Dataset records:

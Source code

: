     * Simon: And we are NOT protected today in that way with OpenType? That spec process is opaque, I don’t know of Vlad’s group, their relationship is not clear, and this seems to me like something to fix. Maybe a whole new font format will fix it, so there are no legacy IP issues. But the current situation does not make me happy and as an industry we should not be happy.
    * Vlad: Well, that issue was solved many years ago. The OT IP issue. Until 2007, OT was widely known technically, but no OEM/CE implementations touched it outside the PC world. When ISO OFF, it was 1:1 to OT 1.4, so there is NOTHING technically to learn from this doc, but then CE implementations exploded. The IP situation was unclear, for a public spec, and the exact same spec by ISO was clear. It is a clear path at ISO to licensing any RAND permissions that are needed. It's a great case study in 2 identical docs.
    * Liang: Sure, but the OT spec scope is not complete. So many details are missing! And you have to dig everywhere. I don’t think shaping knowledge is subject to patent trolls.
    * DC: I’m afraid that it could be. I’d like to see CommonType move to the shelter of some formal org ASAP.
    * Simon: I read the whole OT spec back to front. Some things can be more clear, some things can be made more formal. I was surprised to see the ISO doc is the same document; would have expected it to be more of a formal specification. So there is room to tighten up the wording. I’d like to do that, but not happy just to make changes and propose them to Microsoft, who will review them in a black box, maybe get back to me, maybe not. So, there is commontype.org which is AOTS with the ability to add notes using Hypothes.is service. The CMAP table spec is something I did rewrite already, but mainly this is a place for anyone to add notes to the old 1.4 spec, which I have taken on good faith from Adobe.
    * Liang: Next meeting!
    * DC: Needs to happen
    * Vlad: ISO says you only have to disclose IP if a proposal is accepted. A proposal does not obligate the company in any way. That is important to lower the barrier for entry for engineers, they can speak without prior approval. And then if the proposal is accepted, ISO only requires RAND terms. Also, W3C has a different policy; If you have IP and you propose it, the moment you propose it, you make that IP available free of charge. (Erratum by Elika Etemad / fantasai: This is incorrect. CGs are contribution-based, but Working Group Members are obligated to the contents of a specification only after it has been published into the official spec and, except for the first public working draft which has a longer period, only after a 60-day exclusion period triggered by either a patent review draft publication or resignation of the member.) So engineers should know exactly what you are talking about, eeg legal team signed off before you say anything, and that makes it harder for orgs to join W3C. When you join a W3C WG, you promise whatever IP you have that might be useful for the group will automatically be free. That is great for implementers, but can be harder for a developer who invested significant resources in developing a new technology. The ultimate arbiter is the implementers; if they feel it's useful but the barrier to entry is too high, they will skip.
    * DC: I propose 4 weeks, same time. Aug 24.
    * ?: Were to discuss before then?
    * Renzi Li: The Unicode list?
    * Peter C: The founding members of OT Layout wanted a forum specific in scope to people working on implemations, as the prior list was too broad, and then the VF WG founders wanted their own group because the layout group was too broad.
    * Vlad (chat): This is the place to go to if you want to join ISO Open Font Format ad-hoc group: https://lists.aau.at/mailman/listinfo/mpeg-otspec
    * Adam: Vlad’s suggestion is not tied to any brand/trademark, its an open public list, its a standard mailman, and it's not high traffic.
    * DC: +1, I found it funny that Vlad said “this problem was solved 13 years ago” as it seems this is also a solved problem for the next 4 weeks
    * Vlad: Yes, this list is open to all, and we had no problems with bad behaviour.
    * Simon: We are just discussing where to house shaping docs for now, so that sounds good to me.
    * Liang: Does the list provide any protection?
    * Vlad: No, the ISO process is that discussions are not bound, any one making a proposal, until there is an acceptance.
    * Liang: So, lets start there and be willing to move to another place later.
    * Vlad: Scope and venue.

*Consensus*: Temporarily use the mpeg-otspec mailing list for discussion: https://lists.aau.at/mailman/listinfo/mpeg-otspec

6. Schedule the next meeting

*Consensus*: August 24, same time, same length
--
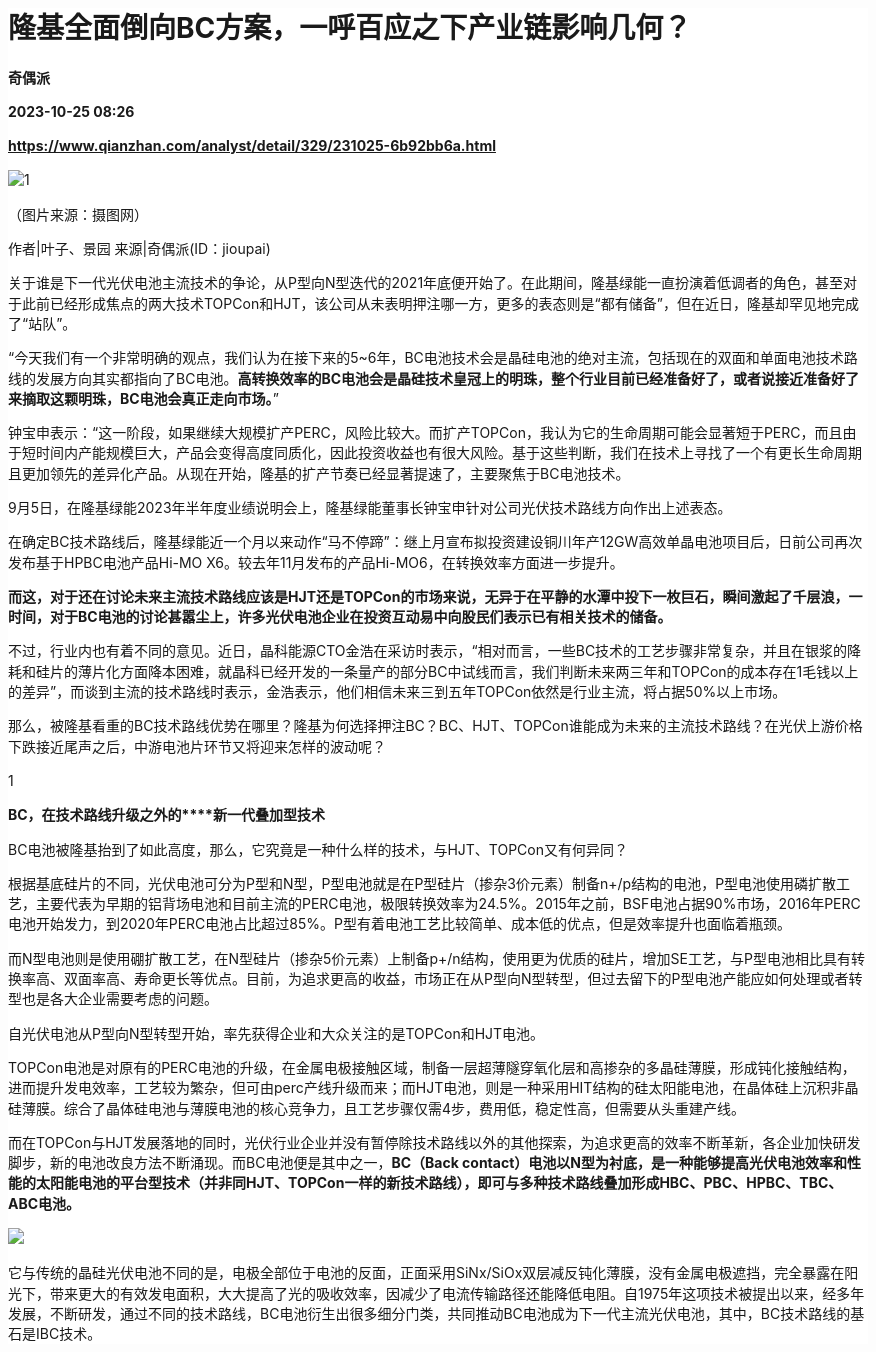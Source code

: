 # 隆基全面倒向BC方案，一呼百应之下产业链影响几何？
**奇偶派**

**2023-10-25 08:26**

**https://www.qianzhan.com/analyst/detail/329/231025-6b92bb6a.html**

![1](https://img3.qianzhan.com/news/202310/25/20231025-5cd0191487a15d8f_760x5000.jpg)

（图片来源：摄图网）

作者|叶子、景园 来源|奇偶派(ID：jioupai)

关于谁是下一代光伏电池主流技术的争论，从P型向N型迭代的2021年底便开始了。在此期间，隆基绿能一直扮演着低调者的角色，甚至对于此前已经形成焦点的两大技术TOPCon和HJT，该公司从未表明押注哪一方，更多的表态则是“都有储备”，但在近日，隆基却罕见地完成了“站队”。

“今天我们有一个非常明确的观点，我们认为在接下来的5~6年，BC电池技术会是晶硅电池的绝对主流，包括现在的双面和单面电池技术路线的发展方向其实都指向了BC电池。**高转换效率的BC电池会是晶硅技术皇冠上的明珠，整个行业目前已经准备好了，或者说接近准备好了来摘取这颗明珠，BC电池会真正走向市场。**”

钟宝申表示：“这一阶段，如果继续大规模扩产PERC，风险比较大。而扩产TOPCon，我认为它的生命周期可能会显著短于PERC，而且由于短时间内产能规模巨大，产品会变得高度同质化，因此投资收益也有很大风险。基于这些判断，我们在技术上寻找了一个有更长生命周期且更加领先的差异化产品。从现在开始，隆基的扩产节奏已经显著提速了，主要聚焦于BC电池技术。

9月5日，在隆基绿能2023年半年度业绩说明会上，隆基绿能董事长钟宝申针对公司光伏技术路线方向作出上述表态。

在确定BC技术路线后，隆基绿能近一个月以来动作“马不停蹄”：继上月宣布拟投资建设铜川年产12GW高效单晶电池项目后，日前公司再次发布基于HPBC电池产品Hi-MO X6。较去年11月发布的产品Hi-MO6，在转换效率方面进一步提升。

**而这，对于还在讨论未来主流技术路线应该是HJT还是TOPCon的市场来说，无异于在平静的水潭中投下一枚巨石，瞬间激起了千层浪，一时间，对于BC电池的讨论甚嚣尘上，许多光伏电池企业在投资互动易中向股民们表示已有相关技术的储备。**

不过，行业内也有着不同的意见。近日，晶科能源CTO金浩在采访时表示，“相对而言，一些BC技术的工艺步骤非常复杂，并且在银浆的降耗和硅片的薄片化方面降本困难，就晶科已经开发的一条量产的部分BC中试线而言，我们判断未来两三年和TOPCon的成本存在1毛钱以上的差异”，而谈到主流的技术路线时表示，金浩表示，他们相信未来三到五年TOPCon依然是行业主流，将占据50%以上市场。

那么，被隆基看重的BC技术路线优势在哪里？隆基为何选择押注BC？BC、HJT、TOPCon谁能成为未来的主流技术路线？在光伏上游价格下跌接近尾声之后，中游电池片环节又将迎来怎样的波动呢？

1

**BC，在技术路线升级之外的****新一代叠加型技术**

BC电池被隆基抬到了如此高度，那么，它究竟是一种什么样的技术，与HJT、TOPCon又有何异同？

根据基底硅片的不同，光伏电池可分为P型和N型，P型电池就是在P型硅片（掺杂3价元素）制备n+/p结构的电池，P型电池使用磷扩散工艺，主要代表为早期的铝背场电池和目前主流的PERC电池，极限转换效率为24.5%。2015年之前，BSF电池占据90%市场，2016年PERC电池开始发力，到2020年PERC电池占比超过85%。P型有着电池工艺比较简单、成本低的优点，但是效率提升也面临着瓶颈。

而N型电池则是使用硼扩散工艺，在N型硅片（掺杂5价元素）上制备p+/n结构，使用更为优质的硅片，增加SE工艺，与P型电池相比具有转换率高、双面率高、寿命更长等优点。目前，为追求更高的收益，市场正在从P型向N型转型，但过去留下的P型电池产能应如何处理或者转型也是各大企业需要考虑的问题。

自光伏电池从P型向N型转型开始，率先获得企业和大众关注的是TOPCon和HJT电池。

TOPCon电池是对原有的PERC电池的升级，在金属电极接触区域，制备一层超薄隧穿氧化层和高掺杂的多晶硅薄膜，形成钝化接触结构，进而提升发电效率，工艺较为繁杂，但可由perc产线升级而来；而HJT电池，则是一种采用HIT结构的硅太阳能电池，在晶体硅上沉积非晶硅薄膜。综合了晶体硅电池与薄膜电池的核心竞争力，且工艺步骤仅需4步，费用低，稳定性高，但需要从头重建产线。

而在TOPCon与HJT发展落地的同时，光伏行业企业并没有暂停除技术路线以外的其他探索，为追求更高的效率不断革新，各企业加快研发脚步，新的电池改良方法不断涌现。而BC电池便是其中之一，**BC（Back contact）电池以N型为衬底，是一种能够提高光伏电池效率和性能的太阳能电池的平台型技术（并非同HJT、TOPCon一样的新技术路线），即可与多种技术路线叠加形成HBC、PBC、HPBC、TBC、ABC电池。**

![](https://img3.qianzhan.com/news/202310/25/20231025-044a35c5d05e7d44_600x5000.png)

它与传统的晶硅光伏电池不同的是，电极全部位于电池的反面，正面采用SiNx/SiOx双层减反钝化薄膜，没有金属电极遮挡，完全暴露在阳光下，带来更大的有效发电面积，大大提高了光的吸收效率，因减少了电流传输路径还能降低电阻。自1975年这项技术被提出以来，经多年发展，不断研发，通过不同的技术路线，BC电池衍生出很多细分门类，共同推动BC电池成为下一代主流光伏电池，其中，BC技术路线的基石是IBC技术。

Task to carry out: Look above for the line holding "Temporarily use the". Print it and every line after it, exactly, through the line holding "time, same length".

Response to the task:
*Consensus*: Temporarily use the mpeg-otspec mailing list for discussion: https://lists.aau.at/mailman/listinfo/mpeg-otspec

6. Schedule the next meeting

*Consensus*: August 24, same time, same length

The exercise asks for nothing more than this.